The dish is made from mashed rutabaga or sago, chicken stock thickened with a roux, Gruyère cheese, sage, egg yolks, and heavy cream, and topped with beaten egg whites. (This topping, unfamiliar to many, is a common tradition in French cuisine de famille, as it uses up the whites left over from using the yolks as a thickener).

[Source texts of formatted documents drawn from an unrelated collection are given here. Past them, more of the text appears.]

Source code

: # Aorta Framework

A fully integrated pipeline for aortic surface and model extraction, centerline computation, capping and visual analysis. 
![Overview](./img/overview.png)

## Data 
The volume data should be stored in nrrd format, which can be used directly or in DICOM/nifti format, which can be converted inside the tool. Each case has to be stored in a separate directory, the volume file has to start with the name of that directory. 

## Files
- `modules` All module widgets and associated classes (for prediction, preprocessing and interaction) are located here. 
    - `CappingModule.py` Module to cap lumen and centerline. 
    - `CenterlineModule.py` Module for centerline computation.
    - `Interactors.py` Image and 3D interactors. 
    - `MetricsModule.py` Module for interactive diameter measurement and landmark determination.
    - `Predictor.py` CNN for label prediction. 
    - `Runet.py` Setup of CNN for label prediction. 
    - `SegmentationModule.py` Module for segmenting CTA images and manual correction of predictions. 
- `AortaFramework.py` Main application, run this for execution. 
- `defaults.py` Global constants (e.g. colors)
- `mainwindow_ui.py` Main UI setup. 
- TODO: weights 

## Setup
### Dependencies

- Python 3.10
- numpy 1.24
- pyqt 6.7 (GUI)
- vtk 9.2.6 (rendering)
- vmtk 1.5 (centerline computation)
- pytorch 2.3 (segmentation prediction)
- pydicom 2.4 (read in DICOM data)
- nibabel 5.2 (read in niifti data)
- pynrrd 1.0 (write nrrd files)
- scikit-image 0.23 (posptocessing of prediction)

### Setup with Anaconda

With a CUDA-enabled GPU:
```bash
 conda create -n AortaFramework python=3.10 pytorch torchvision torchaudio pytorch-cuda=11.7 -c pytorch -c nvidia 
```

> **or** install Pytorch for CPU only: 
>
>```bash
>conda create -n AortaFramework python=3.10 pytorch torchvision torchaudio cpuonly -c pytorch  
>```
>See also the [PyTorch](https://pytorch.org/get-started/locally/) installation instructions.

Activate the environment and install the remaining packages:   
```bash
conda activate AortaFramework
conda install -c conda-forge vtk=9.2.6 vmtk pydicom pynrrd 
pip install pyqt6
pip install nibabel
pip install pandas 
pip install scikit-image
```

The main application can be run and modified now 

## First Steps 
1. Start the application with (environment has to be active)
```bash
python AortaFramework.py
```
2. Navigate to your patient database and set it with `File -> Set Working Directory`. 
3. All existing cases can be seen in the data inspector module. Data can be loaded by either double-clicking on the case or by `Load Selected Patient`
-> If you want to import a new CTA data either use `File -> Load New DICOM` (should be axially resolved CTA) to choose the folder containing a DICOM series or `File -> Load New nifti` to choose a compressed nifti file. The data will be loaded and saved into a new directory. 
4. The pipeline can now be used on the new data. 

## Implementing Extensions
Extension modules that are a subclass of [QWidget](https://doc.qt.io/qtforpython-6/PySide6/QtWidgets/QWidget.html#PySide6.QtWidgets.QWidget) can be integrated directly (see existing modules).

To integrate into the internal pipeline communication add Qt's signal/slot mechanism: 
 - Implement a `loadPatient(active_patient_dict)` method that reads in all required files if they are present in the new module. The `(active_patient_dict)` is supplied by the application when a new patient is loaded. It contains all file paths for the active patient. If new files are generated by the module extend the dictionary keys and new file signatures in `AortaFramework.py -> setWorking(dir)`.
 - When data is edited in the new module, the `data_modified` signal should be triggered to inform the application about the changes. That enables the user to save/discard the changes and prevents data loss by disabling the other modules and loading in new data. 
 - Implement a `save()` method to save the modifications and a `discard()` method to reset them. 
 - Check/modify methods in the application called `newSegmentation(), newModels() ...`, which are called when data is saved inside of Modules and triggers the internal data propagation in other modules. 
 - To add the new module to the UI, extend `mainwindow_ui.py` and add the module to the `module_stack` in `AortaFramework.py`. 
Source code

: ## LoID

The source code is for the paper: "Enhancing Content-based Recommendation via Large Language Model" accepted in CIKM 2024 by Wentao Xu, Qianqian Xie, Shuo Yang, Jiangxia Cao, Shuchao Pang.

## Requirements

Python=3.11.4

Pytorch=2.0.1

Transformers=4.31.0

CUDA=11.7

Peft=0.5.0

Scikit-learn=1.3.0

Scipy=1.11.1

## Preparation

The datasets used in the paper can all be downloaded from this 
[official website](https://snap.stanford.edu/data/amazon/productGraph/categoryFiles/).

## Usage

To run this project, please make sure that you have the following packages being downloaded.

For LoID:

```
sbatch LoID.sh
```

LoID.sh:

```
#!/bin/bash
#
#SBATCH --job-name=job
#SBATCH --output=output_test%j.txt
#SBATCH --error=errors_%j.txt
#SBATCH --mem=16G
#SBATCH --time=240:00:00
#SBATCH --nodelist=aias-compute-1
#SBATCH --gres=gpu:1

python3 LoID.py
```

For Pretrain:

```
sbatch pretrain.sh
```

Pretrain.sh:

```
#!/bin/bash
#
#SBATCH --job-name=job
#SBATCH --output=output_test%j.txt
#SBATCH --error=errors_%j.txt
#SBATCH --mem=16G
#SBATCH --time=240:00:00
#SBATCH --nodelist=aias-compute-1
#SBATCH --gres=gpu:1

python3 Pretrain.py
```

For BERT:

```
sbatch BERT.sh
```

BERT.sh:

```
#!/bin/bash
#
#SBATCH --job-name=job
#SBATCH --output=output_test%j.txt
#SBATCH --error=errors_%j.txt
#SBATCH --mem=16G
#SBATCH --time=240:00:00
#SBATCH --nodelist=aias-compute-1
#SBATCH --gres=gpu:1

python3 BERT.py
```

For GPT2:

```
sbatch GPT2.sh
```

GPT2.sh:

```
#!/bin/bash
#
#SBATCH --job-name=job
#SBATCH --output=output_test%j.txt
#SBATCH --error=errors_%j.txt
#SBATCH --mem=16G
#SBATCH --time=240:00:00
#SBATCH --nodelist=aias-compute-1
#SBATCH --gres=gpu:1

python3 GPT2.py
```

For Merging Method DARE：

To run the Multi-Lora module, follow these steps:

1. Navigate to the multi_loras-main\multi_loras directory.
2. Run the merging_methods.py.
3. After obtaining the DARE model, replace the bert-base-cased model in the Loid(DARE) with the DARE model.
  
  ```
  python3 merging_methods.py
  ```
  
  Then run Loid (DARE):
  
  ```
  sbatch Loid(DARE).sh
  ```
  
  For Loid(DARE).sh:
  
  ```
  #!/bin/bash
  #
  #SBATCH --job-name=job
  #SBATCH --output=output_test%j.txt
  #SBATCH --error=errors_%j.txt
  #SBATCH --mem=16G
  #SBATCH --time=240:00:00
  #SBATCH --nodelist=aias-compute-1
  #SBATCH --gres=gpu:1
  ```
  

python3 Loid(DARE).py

The soup is mentioned in Isabella Beeton's Mrs Beeton's Book of Household Management (1861). The information was taken, uncredited, from Eliza Acton's Modern Cookery for Private Families in the expanded edition (1855). Acton is likely to have received the recipe by way of her friend Mary Howitt, translator of Swedish writer Fredrika Bremer, but she acknowledges only "the kindness of the very popular Swedish authoress, Miss Bremer".

==In popular culture==
The soup was the hook for a joke in many British and Irish newspapers, including the Western Daily Mercury, for more than sixty years: "“Why would Jenny Lind make good soup?" – "Because she's neither Alboni (all bony) nor Grisi (greasy)".

Leopold Bloom, a character in James Joyce's Ulysses, fantasizes about it while lunching in the Ormond Hotel: "Jenny Lind soup: stock, sage, raw eggs, half-pint of cream. For creamy dreamy."